The first wave of major generative AI tools were trained primarily on “publicly available” data – whatever data they could glean from the internet. Now, sources of training data are increasingly limiting access and requiring licensing agreements. As the search for additional data sources intensifies, new licensing startups are emerging to keep source material supplied.
The Dataset Provider Alliance, an industry group that formed this summer, wants to make the AI industry more standardized and fair. To that end, it released a position paper outlining its stance on key AI-related issues. The alliance is made up of seven AI licensing companies (with at least five new members expected to be announced in the fall), including music copyright management company Rightsify, Japanese stock photo marketplace Pixta, and generative AI copyright licensing startup Calliope Networks.
The DPA encourages an opt-in system, meaning data will only be used with explicit consent from creators and rights holders. This is a significant departure from how most large AI companies operate: Some have developed their own opt-out systems, placing the burden on data owners to back out of work on a case-by-case basis, and some don’t offer an opt-out at all.
The DPA wants its members to adhere to the opt-in rules, which it sees as a much more ethical approach. “Artists and creators should be on board,” says Alex Vestal, CEO of Rightsify and music data licensing company Global Copyright Exchange, which is spearheading the effort. Vestal sees the opt-in as both a moral and pragmatic approach. “Selling publicly available data sets is one of those things that gets you sued and discredited.”
Ed Newton-Rex, a former AI executive who now runs the ethical AI nonprofit Fairy Training, said the opt-out is “fundamentally unfair to creators,” adding that some may not even know when the opt-out is offered. “It’s especially good that the DPA is asking for opt-in,” he said.
Shane Longpre, leader of the Data Provenance Initiative, a volunteer group that audits AI datasets, thinks the DPA should be commended for its efforts to ethically source data, but worries that implementing an opt-in standard would be difficult, given the vast amounts of data most modern AI models require. “In this regime, you’re either short on data or you’re paying too much,” he says. “Only a handful of companies, probably the big tech companies, will be able to afford to license all that data.”

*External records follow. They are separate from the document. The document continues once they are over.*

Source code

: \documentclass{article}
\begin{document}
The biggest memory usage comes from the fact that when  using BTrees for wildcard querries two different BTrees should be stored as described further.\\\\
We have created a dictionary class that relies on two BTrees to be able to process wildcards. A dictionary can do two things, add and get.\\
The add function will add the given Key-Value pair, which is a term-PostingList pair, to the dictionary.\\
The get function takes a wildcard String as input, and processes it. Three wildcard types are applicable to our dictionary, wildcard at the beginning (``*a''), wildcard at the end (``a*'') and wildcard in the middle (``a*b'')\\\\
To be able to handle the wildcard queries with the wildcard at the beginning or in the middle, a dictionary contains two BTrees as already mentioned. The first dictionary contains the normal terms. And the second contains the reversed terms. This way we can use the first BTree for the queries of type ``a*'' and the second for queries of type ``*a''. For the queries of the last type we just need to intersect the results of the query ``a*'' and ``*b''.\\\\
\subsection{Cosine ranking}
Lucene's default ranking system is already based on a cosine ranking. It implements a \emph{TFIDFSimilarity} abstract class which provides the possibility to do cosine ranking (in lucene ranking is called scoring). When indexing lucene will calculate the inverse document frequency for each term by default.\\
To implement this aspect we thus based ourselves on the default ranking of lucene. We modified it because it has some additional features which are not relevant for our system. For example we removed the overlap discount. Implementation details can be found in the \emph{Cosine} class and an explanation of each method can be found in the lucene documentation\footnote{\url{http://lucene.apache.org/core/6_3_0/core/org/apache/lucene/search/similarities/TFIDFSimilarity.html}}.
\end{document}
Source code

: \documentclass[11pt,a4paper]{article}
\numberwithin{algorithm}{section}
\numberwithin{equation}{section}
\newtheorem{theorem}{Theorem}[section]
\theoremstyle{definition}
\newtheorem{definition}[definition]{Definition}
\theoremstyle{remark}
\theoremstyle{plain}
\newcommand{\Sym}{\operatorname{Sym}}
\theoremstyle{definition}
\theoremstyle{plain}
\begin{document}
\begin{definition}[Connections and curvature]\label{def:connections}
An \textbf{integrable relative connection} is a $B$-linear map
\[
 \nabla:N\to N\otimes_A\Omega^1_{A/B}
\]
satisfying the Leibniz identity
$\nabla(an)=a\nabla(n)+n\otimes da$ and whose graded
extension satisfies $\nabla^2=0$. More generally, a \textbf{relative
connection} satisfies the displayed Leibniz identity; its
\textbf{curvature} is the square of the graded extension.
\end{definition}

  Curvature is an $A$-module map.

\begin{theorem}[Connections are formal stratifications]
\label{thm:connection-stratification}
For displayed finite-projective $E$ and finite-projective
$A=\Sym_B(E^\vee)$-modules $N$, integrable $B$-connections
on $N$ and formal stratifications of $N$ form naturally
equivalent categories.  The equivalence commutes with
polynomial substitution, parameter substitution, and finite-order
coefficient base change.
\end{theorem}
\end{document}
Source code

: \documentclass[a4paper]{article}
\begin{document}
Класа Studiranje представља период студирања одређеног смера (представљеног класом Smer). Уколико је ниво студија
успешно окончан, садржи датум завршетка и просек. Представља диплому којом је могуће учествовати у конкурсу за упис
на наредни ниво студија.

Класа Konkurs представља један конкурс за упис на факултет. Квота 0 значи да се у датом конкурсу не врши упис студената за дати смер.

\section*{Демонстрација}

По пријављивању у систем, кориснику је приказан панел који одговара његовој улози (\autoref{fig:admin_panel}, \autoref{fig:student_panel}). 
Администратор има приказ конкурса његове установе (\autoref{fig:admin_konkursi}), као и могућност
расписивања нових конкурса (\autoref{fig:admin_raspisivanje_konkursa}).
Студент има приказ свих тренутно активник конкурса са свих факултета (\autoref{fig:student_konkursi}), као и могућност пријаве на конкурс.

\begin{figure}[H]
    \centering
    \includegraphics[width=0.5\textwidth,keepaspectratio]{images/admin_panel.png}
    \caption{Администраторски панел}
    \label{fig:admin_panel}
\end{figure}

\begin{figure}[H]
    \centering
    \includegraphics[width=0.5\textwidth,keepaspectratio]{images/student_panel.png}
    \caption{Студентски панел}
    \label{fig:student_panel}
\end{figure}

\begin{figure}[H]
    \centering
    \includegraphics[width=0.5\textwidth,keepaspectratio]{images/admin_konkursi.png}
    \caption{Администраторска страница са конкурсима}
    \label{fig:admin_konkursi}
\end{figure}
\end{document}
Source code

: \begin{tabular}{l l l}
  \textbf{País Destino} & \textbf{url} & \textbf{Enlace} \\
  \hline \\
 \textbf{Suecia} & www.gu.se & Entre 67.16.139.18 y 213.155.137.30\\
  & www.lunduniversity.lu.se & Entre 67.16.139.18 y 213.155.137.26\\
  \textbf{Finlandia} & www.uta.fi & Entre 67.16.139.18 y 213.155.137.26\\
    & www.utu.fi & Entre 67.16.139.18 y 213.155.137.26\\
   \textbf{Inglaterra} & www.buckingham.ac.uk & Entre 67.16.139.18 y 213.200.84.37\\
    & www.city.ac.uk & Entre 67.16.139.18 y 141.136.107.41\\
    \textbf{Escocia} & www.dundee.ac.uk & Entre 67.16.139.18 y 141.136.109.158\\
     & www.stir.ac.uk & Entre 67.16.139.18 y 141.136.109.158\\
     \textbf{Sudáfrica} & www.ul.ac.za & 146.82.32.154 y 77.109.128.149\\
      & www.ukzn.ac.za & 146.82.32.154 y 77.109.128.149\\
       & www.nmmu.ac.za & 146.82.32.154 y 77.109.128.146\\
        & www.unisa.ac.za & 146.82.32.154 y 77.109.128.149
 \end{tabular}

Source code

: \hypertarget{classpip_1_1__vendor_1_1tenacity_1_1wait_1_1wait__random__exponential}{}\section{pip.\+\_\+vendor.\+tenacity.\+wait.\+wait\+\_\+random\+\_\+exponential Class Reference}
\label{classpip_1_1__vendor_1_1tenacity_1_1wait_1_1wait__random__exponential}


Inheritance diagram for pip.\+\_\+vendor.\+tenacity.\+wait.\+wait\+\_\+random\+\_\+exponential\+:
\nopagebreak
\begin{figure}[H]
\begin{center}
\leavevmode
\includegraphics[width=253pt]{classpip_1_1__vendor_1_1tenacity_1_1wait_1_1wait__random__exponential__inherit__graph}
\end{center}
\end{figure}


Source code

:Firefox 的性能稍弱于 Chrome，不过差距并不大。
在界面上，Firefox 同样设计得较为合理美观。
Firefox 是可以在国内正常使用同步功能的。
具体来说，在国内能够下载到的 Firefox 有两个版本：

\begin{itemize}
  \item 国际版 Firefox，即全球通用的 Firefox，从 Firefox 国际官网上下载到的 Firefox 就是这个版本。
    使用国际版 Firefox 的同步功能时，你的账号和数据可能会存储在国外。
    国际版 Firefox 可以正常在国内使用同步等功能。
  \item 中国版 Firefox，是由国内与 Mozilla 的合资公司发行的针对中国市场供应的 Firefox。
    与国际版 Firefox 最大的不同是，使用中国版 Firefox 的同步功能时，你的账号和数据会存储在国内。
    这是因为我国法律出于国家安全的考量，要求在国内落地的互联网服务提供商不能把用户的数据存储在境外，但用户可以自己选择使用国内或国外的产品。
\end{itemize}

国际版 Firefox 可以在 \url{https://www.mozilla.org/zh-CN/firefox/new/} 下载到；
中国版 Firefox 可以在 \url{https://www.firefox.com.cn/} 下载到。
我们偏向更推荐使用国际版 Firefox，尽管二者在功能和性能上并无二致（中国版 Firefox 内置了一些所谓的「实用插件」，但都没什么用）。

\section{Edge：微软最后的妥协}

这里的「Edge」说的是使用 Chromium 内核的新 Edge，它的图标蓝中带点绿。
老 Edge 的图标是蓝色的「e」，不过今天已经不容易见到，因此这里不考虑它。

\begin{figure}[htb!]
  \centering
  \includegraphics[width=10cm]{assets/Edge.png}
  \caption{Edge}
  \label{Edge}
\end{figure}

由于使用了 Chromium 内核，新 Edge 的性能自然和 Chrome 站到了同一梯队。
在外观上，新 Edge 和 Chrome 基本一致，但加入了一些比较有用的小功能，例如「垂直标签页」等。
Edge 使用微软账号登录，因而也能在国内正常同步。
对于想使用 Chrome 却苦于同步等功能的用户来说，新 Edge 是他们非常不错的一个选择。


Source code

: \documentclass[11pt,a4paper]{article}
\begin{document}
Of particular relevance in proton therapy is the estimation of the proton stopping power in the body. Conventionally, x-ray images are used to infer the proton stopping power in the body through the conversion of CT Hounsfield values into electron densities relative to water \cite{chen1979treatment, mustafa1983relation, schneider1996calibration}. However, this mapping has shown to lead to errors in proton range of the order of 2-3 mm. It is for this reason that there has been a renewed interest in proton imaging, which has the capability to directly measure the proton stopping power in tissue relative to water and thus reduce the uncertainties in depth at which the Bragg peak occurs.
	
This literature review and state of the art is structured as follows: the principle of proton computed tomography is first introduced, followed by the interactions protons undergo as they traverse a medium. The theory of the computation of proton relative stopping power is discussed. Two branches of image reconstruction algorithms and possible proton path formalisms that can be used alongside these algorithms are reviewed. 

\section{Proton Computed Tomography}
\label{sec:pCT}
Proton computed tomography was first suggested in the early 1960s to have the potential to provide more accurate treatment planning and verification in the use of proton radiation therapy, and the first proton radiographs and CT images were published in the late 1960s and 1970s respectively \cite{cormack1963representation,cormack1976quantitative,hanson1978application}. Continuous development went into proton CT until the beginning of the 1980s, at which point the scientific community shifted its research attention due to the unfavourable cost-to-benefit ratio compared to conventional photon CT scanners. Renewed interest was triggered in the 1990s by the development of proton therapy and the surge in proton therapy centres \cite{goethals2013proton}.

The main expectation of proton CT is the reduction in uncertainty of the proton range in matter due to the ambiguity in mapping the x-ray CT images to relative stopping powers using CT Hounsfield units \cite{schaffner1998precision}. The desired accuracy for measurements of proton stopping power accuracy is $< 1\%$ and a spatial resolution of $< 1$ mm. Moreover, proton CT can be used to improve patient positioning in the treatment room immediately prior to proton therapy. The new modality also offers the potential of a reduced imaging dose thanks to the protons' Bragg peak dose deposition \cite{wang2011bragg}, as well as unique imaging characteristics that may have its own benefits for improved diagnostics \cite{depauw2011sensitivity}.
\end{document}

In the paper, the DPA argues against government-mandated licensing, instead arguing for a “free market” approach in which data creators and AI companies negotiate directly. Other guidelines are more detailed. For example, the coalition proposes five potential compensation structures to ensure creators and rights holders are paid appropriately for their data, including subscription-based models, “usage-based licenses” (where a fee is paid per use), and “outcome-based” licenses (where royalties are tied to profits). “These could be applied to everything from music to images to film to TV to books,” Bestall says.